Exactly as written, return every line of the data below.

Records provided Block Start

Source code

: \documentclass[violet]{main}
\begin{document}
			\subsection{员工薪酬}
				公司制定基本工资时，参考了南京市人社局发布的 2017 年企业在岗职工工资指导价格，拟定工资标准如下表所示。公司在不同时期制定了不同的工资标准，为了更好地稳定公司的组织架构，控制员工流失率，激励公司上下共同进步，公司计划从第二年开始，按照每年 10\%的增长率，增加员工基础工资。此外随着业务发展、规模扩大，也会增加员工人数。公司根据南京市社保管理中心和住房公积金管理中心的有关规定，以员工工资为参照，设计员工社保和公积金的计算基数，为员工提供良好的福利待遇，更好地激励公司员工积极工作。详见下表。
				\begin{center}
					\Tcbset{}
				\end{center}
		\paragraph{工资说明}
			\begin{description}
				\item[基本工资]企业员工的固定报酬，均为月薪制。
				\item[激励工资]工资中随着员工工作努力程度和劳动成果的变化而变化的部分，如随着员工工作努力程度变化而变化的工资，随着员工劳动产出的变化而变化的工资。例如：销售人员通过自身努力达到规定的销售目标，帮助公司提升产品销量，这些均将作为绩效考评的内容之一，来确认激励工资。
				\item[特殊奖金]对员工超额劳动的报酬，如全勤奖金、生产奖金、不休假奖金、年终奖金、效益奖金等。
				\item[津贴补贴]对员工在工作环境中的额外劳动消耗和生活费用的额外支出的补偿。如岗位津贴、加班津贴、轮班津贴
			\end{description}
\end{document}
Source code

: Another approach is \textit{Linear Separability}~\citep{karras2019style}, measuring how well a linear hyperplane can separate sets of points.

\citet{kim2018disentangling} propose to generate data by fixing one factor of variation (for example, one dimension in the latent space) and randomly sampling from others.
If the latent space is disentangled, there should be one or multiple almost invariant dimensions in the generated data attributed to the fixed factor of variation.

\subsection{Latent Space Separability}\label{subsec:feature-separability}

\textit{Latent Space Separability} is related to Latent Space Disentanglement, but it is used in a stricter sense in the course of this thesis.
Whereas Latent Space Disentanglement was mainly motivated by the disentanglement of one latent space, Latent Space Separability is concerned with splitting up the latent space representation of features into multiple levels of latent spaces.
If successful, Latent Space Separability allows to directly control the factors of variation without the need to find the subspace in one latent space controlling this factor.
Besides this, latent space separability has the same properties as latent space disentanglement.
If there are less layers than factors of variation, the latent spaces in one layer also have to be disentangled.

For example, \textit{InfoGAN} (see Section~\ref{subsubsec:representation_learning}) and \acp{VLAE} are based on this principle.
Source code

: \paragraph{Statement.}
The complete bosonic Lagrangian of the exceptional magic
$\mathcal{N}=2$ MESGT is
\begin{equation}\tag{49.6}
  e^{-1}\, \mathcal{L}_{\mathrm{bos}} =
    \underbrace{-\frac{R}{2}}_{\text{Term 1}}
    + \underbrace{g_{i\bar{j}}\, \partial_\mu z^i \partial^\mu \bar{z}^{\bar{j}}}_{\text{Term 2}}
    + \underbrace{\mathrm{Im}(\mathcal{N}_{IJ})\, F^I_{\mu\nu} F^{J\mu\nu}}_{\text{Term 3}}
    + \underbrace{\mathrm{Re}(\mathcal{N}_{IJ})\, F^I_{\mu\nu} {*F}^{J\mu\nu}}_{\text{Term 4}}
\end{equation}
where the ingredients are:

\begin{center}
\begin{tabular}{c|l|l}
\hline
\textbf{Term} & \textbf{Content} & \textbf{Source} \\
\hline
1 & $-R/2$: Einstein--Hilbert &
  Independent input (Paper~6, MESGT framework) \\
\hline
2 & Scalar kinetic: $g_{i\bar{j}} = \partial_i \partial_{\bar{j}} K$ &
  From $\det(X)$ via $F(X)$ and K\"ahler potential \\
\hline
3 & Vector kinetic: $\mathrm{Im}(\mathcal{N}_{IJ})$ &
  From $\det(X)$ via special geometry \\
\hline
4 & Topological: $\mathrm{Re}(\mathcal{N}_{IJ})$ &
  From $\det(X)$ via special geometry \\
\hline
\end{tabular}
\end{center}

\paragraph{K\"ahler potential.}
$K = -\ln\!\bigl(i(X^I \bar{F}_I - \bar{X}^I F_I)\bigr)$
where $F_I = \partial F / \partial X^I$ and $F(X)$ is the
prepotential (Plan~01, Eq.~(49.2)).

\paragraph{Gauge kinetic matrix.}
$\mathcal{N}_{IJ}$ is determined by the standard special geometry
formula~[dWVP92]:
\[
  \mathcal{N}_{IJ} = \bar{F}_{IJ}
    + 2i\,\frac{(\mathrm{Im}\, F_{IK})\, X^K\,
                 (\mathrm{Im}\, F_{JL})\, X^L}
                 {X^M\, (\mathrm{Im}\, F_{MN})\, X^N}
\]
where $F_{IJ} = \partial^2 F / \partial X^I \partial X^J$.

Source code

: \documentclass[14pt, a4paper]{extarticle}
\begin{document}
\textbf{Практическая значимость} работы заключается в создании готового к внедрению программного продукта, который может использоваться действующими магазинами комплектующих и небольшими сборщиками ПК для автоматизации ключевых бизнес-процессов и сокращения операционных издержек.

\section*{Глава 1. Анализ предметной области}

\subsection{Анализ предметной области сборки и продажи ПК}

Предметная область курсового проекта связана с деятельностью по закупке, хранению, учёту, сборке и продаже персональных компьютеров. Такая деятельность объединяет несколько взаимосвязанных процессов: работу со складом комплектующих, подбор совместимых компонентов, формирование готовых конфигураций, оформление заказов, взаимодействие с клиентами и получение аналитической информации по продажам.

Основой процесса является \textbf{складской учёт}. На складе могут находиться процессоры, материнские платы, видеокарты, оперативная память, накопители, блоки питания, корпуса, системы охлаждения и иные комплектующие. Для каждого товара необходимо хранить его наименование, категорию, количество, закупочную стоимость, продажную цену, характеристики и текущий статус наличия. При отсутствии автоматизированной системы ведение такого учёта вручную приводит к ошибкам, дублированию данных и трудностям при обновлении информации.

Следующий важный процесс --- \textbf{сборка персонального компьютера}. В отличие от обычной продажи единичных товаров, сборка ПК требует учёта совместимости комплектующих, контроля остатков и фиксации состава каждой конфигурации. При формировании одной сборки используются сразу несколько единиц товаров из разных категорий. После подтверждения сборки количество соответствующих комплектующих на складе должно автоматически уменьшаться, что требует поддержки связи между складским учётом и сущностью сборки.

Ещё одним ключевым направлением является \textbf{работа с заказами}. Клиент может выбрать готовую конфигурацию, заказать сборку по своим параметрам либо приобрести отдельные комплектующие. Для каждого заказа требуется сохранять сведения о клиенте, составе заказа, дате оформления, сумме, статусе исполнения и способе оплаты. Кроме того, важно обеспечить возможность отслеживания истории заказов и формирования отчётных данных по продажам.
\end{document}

Records provided Block End

• **Exercise answer**
Source code

: \documentclass[violet]{main}
\begin{document}
			\subsection{员工薪酬}
				公司制定基本工资时，参考了南京市人社局发布的 2017 年企业在岗职工工资指导价格，拟定工资标准如下表所示。公司在不同时期制定了不同的工资标准，为了更好地稳定公司的组织架构，控制员工流失率，激励公司上下共同进步，公司计划从第二年开始，按照每年 10\%的增长率，增加员工基础工资。此外随着业务发展、规模扩大，也会增加员工人数。公司根据南京市社保管理中心和住房公积金管理中心的有关规定，以员工工资为参照，设计员工社保和公积金的计算基数，为员工提供良好的福利待遇，更好地激励公司员工积极工作。详见下表。
				\begin{center}
					\Tcbset{}
				\end{center}
		\paragraph{工资说明}
			\begin{description}
				\item[基本工资]企业员工的固定报酬，均为月薪制。
				\item[激励工资]工资中随着员工工作努力程度和劳动成果的变化而变化的部分，如随着员工工作努力程度变化而变化的工资，随着员工劳动产出的变化而变化的工资。例如：销售人员通过自身努力达到规定的销售目标，帮助公司提升产品销量，这些均将作为绩效考评的内容之一，来确认激励工资。
				\item[特殊奖金]对员工超额劳动的报酬，如全勤奖金、生产奖金、不休假奖金、年终奖金、效益奖金等。
				\item[津贴补贴]对员工在工作环境中的额外劳动消耗和生活费用的额外支出的补偿。如岗位津贴、加班津贴、轮班津贴
			\end{description}
\end{document}
Source code

: Another approach is \textit{Linear Separability}~\citep{karras2019style}, measuring how well a linear hyperplane can separate sets of points.

\citet{kim2018disentangling} propose to generate data by fixing one factor of variation (for example, one dimension in the latent space) and randomly sampling from others.
If the latent space is disentangled, there should be one or multiple almost invariant dimensions in the generated data attributed to the fixed factor of variation.

\subsection{Latent Space Separability}\label{subsec:feature-separability}

\textit{Latent Space Separability} is related to Latent Space Disentanglement, but it is used in a stricter sense in the course of this thesis.
Whereas Latent Space Disentanglement was mainly motivated by the disentanglement of one latent space, Latent Space Separability is concerned with splitting up the latent space representation of features into multiple levels of latent spaces.
If successful, Latent Space Separability allows to directly control the factors of variation without the need to find the subspace in one latent space controlling this factor.
Besides this, latent space separability has the same properties as latent space disentanglement.
If there are less layers than factors of variation, the latent spaces in one layer also have to be disentangled.

For example, \textit{InfoGAN} (see Section~\ref{subsubsec:representation_learning}) and \acp{VLAE} are based on this principle.
Source code

: \paragraph{Statement.}
The complete bosonic Lagrangian of the exceptional magic
$\mathcal{N}=2$ MESGT is
\begin{equation}\tag{49.6}
  e^{-1}\, \mathcal{L}_{\mathrm{bos}} =
    \underbrace{-\frac{R}{2}}_{\text{Term 1}}
    + \underbrace{g_{i\bar{j}}\, \partial_\mu z^i \partial^\mu \bar{z}^{\bar{j}}}_{\text{Term 2}}
    + \underbrace{\mathrm{Im}(\mathcal{N}_{IJ})\, F^I_{\mu\nu} F^{J\mu\nu}}_{\text{Term 3}}
    + \underbrace{\mathrm{Re}(\mathcal{N}_{IJ})\, F^I_{\mu\nu} {*F}^{J\mu\nu}}_{\text{Term 4}}
\end{equation}
where the ingredients are:

\begin{center}
\begin{tabular}{c|l|l}
\hline
\textbf{Term} & \textbf{Content} & \textbf{Source} \\
\hline
1 & $-R/2$: Einstein--Hilbert &
  Independent input (Paper~6, MESGT framework) \\
\hline
2 & Scalar kinetic: $g_{i\bar{j}} = \partial_i \partial_{\bar{j}} K$ &
  From $\det(X)$ via $F(X)$ and K\"ahler potential \\
\hline
3 & Vector kinetic: $\mathrm{Im}(\mathcal{N}_{IJ})$ &
  From $\det(X)$ via special geometry \\
\hline
4 & Topological: $\mathrm{Re}(\mathcal{N}_{IJ})$ &
  From $\det(X)$ via special geometry \\
\hline
\end{tabular}
\end{center}

\paragraph{K\"ahler potential.}
$K = -\ln\!\bigl(i(X^I \bar{F}_I - \bar{X}^I F_I)\bigr)$
where $F_I = \partial F / \partial X^I$ and $F(X)$ is the
prepotential (Plan~01, Eq.~(49.2)).

\paragraph{Gauge kinetic matrix.}
$\mathcal{N}_{IJ}$ is determined by the standard special geometry
formula~[dWVP92]:
\[
  \mathcal{N}_{IJ} = \bar{F}_{IJ}
    + 2i\,\frac{(\mathrm{Im}\, F_{IK})\, X^K\,
                 (\mathrm{Im}\, F_{JL})\, X^L}
                 {X^M\, (\mathrm{Im}\, F_{MN})\, X^N}
\]
where $F_{IJ} = \partial^2 F / \partial X^I \partial X^J$.

Source code

: \documentclass[14pt, a4paper]{extarticle}
\begin{document}
\textbf{Практическая значимость} работы заключается в создании готового к внедрению программного продукта, который может использоваться действующими магазинами комплектующих и небольшими сборщиками ПК для автоматизации ключевых бизнес-процессов и сокращения операционных издержек.

\section*{Глава 1. Анализ предметной области}

\subsection{Анализ предметной области сборки и продажи ПК}

Предметная область курсового проекта связана с деятельностью по закупке, хранению, учёту, сборке и продаже персональных компьютеров. Такая деятельность объединяет несколько взаимосвязанных процессов: работу со складом комплектующих, подбор совместимых компонентов, формирование готовых конфигураций, оформление заказов, взаимодействие с клиентами и получение аналитической информации по продажам.

Основой процесса является \textbf{складской учёт}. На складе могут находиться процессоры, материнские платы, видеокарты, оперативная память, накопители, блоки питания, корпуса, системы охлаждения и иные комплектующие. Для каждого товара необходимо хранить его наименование, категорию, количество, закупочную стоимость, продажную цену, характеристики и текущий статус наличия. При отсутствии автоматизированной системы ведение такого учёта вручную приводит к ошибкам, дублированию данных и трудностям при обновлении информации.

Следующий важный процесс --- \textbf{сборка персонального компьютера}. В отличие от обычной продажи единичных товаров, сборка ПК требует учёта совместимости комплектующих, контроля остатков и фиксации состава каждой конфигурации. При формировании одной сборки используются сразу несколько единиц товаров из разных категорий. После подтверждения сборки количество соответствующих комплектующих на складе должно автоматически уменьшаться, что требует поддержки связи между складским учётом и сущностью сборки.

Ещё одним ключевым направлением является \textbf{работа с заказами}. Клиент может выбрать готовую конфигурацию, заказать сборку по своим параметрам либо приобрести отдельные комплектующие. Для каждого заказа требуется сохранять сведения о клиенте, составе заказа, дате оформления, сумме, статусе исполнения и способе оплаты. Кроме того, важно обеспечить возможность отслеживания истории заказов и формирования отчётных данных по продажам.
\end{document}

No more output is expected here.